Thursday, July 22, 2021

Journals from the Past

 In the midst of my spring housecleaning last week (okay, I'm a little late), I came across a long shelf of journals. I didn't glance inside them as I dusted around them because I didn't particularly want to revisit days of angst and the dramas of youth. Some of my journals were store-bought, blank-page books. Others were my own hand-bound books, but there was one book I didn't recognize. The cover said, The Bronze Bow, a young adult novel. Curious, I looked inside. By covering the pages with gesso, an artist's medium (whiting in glue) usually used to prepare a wooden surface for painting, I had created the blank pages of a journal. 
   The first page reads "Journal 1992." I would have been 49 years old. The next page reveals the purpose of this journal: to help fulfill my New Year's resolution "to push my creative self to its utmost."
    The next page is a painting.
    This is not a journal of "what I did today" or a diary of secrets or a record of the weather. This journal is full of poems, paintings, drawings, pithy meditations, and artistic explorations on abstract qualities: honesty, understanding, thrift, acceptance. On some pages I play with handwriting or with the words on a page of the novel. Another page has a drawing of Table Rock and four haiku written on a hike there. 
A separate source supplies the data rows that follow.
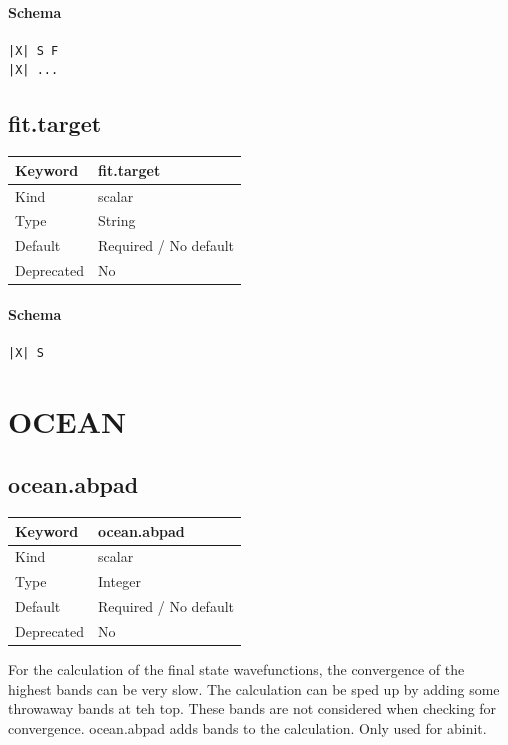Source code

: \documentclass[11pt]{article}
\begin{document}
{{{{{\paragraph{Schema}
\begin{Verbatim}
|X| S F
|X| ...
\end{Verbatim}

\subsection{fit.target}
\label{kw:fit-target}
\begin{longtable}{|p{1.5in}|p{4.5in}|}
\hline
Keyword & fit.target \\
\hline
Kind & scalar \\
\hline
Type & String \\
\hline
Default & Required / No default \\
\hline
Deprecated & No \\
\hline
\end{longtable}
\paragraph{Schema}
\begin{Verbatim}
|X| S
\end{Verbatim}

\section{OCEAN}

\subsection{ocean.abpad}
\label{kw:ocean-abpad}
\begin{longtable}{|p{1.5in}|p{4.5in}|}
\hline
Keyword & ocean.abpad \\
\hline
Kind & scalar \\
\hline
Type & Integer \\
\hline
Default & Required / No default \\
\hline
Deprecated & No \\
\hline
\end{longtable}
 For the calculation of the final state wavefunctions, the convergence of the
 highest bands can be very slow. The calculation can be sped up by adding some
 throwaway bands at teh top. These bands are not considered when checking for convergence. ocean.abpad adds bands to the calculation. Only used for abinit.

}}}}}
\end{document}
I play with the placement of my poems on a page, sideways and otherwise. I make a drawing of lines and patterns with colored pencils, all in greens and blues. I paste a folded picture on a page and write a dedication on the front side: "Sweet Denise, Thanks for the green love beads." Unfold the paper to see the picture. I draw a mandala with colored pencils and on the facing page write a poem: 
            North hunkers down in winter
            Till: ecstatic lift of birdsong.
            How sad to live in southern climes.
 

    On another page I ink out most of the words to create an erasure poem with the words left on the page. On another I use the colored pencils feely in writing poems: 
            Caged-in dog [in red]
            Barking, howling, turning [in brown]
           What difference to him that the plum tree blooms? [in blue]" 
    On another page the wide circle of a face swirls into more loops down the page. In every loop is a poem.

    It doesn't matter how good, or not, the art is, or the poetry, or how deep the thinking, All that is irrelevant. The journal exults in an imagination free to ramble. Rereading this journal, I can see the limitations on creativity imposed by the computer. There is no play with calligraphy in a Word document, no freedom on the page. I do no drawings when I write poetry now that I write on the computer. I have no interaction with line and color and medium, placement on the page, small bursts of poetry. Glitter on some pages, 
pasted-on pictures, erasure poems, wise quotes cut from another text and pasted onto a page, with my glosses. "Be silent and your heart will sing," says the text, and I add "How can you hear the singing of your heart if you are not silent? How can your heart sing if you are not still?" A contemplation on the Tarot card of the Fool, with a drawing to go with it. A dream I wrote down. I could write down a dream with the computer, of course, but I couldn't accompany it with a drawing.
   "The medium is the message," Marshall McLuhan said. The message here is that the medium makes a difference.  If I want to push my creative self to the utmost, I see now, I must take up a pen, some drawing pencils, and a blank book and let my imagination, unhampered by the computer, run free again.
    (And then, as serendipity would have it, just after writing this, I received in the mail a birthday present from my sister: a beautiful hand-made journal, blank pages ready to receive the freed-from-the-computer expression of my imagination in 2021.)